Dahnan Spurling, a Senior Freshman science student, said, “Well they say you shouldn’t speak ill of the dead, but I think in his case I can make an exception.”
Others were far less animated by the news of his passing: an indication perhaps of how distant the violence and divisions of the Troubles have become to this generation of students.
“To be honest, I don’t know enough about him to give a fully-informed comment, but from what I gather he was a bit of an idiot,” one international student, Stepan Lavrouk, said.
Most were more nuanced in their opinion of the departed. “I think that what might get lost in the posthumous coverage is the level of hate the man harboured.
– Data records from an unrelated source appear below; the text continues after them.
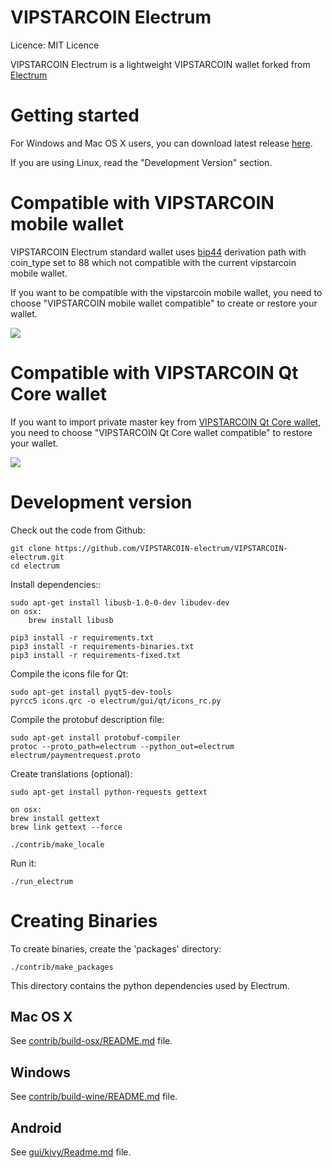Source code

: VIPSTARCOIN Electrum
=====================================

  Licence: MIT Licence

  VIPSTARCOIN Electrum is a lightweight VIPSTARCOIN wallet forked from [Electrum](https://github.com/spesmilo/electrum)


Getting started
===============

For Windows and Mac OS X users, you can download latest release [here](https://github.com/VIPSTARCOIN-electrum/VIPSTARCOIN-electrum/releases).


If you are using Linux, read the "Development Version" section.


Compatible with VIPSTARCOIN mobile wallet
==================================

VIPSTARCOIN Electrum standard wallet uses [bip44](https://github.com/bitcoin/bips/blob/master/bip-0044.mediawiki) derivation path with coin_type set to 88 which not compatible with the current vipstarcoin mobile wallet.

If you want to be compatible with the vipstarcoin mobile wallet, you need to choose "VIPSTARCOIN mobile wallet compatible" to create or restore your wallet.

![](https://github.com/VIPSTARCOIN-electrum/VIPSTARCOIN-electrum/blob/master/snap/mobile_compatible.png)


Compatible with VIPSTARCOIN Qt Core wallet
==================================

If you want to import private master key from [VIPSTARCOIN Qt Core wallet](https://github.com/VIPSTARCOIN/VIPSTARCOIN/releases/), you need to choose "VIPSTARCOIN Qt Core wallet compatible" to restore your wallet.

![](https://github.com/VIPSTARCOIN-electrum/VIPSTARCOIN-electrum/blob/master/snap/qt_core_compatible.png)


Development version
===================

Check out the code from Github:

    git clone https://github.com/VIPSTARCOIN-electrum/VIPSTARCOIN-electrum.git
    cd electrum

Install dependencies::

    sudo apt-get install libusb-1.0-0-dev libudev-dev
    on osx:
        brew install libusb
        
    pip3 install -r requirements.txt
    pip3 install -r requirements-binaries.txt
    pip3 install -r requirements-fixed.txt

Compile the icons file for Qt:

    sudo apt-get install pyqt5-dev-tools
    pyrcc5 icons.qrc -o electrum/gui/qt/icons_rc.py

Compile the protobuf description file:

    sudo apt-get install protobuf-compiler
    protoc --proto_path=electrum --python_out=electrum electrum/paymentrequest.proto

Create translations (optional):

    sudo apt-get install python-requests gettext

    on osx:
    brew install gettext
    brew link gettext --force

    ./contrib/make_locale

Run it:

    ./run_electrum



Creating Binaries
=================


To create binaries, create the 'packages' directory:

    ./contrib/make_packages

This directory contains the python dependencies used by Electrum.

Mac OS X
--------

See [contrib/build-osx/README.md](https://github.com/VIPSTARCOIN-electrum/VIPSTARCOIN-electrum/blob/master/contrib/build-osx/README.md) file.

Windows
-------

See [contrib/build-wine/README.md](https://github.com/VIPSTARCOIN-electrum/VIPSTARCOIN-electrum/blob/master/contrib/build-wine/README.md) file.


Android
-------

See [gui/kivy/Readme.md](https://github.com/VIPSTARCOIN-electrum/VIPSTARCOIN-electrum/blob/master/gui/kivy/Readme.md) file.


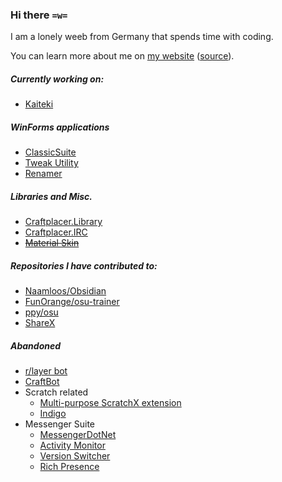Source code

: ### Hi there `=w=`

I am a lonely weeb from Germany that spends time with coding.

You can learn more about me on [my website](https://craftplacer.github.io/) ([source](https://github.com/Craftplacer/craftplacer.github.io)).

##### Currently working on:
- [Kaiteki](https://github.com/Craftplacer/kaiteki)

##### WinForms applications
- [ClassicSuite](https://github.com/Craftplacer/ClassicSuite)
- [Tweak Utility](https://github.com/Craftplacer/TweakUtility)
- [Renamer](https://github.com/Craftplacer/Renamer)

##### Libraries and Misc.
- [Craftplacer.Library](https://github.com/Craftplacer/Library)
- [Craftplacer.IRC](https://github.com/Craftplacer/IRC)
- ~~[Material Skin](https://github.com/Craftplacer/MaterialSkin)~~

##### Repositories I have contributed to:
- [Naamloos/Obsidian](https://github.com/Naamloos/Obsidian)
- [FunOrange/osu-trainer](https://github.com/FunOrange/osu-trainer)
- [ppy/osu](https://github.com/ppy/osu)
- [ShareX](https://github.com/ShareX/ShareX)

##### Abandoned
- [r/layer bot](https://github.com/Craftplacer/r-layer-Bot)
- [CraftBot](https://github.com/Craftplacer/CraftBot)
- Scratch related
  - [Multi-purpose ScratchX extension](https://github.com/Craftplacer/ScratchExtension)
  - [Indigo](https://github.com/Craftplacer/Indigo)
- Messenger Suite
  - [MessengerDotNet](https://github.com/Craftplacer/MessengerDotNet)
  - [Activity Monitor](https://github.com/Craftplacer/MessengerActivityMonitor)
  - [Version Switcher](https://github.com/Craftplacer/MessengerVersionSwitcher)
  - [Rich Presence](https://github.com/Craftplacer/MessengerRichPresence)
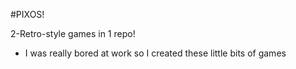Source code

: #PIXOS!

2-Retro-style games in 1 repo!
- I was really bored at work so I created these little bits of games

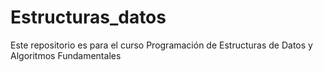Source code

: # Estructuras_datos
Este repositorio es para el curso Programación de Estructuras de Datos y Algoritmos Fundamentales
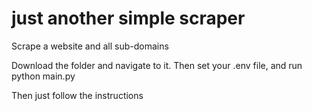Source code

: # just another simple scraper
Scrape a website and all sub-domains

Download the folder and navigate to it. Then set your .env file, and run
python main.py

Then just follow the instructions
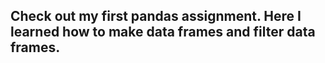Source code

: ## Check out my first pandas assignment. Here I learned how to make data frames and filter data frames.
His contribution to the peace process should only be recounted in the manner it was delivered, begrudgingly,” Maurice Casey, a Senior Sophister student of history told Trinity News.
Another history student, Michael Barton, hoped the press would not use “the occasion of his death to whitewash his extremely conservative, violently sectarian legacy.”
One Northern Irish student, Jane Henry, hoped the former DUP leader’s passing would help the province move on from the Troubles, insisting, “It can’t be denied that [he] was a key figure – along with others from both sides of the conflict – in inciting hatred in Northern Ireland and leaving a dark cloud for many generations to follow, [including mine]. Not to take away from the bereavement that accompanies death, of course, but I can only hope that with the passing of such an influential figure… we can bury these past wrong doings and hatred incited by politicians such as Mr Paisley and finally leave all that where it belongs – to rest.”
Another Northerner disagreed, opining that Dr Paisley’s legacy to Northern Ireland was one of peace. “He proved that any person, and any society, can embrace peace and put conflict and hatred behind them,” he maintained.
Despite its age-old reputation as a historic bastion of unionism in Ireland, none of the students canvassed by Trinity News came anything close to offering the fulsome tributes to the departed offered by former colleagues and associates up North.
Overwhelmingly, most people expressed polite sentiments of condolence balanced by appreciation for Dr Paisley’s work during the peace process, if not his earlier role earlier in the conflict as the uncompromising voice of right-wing unionism.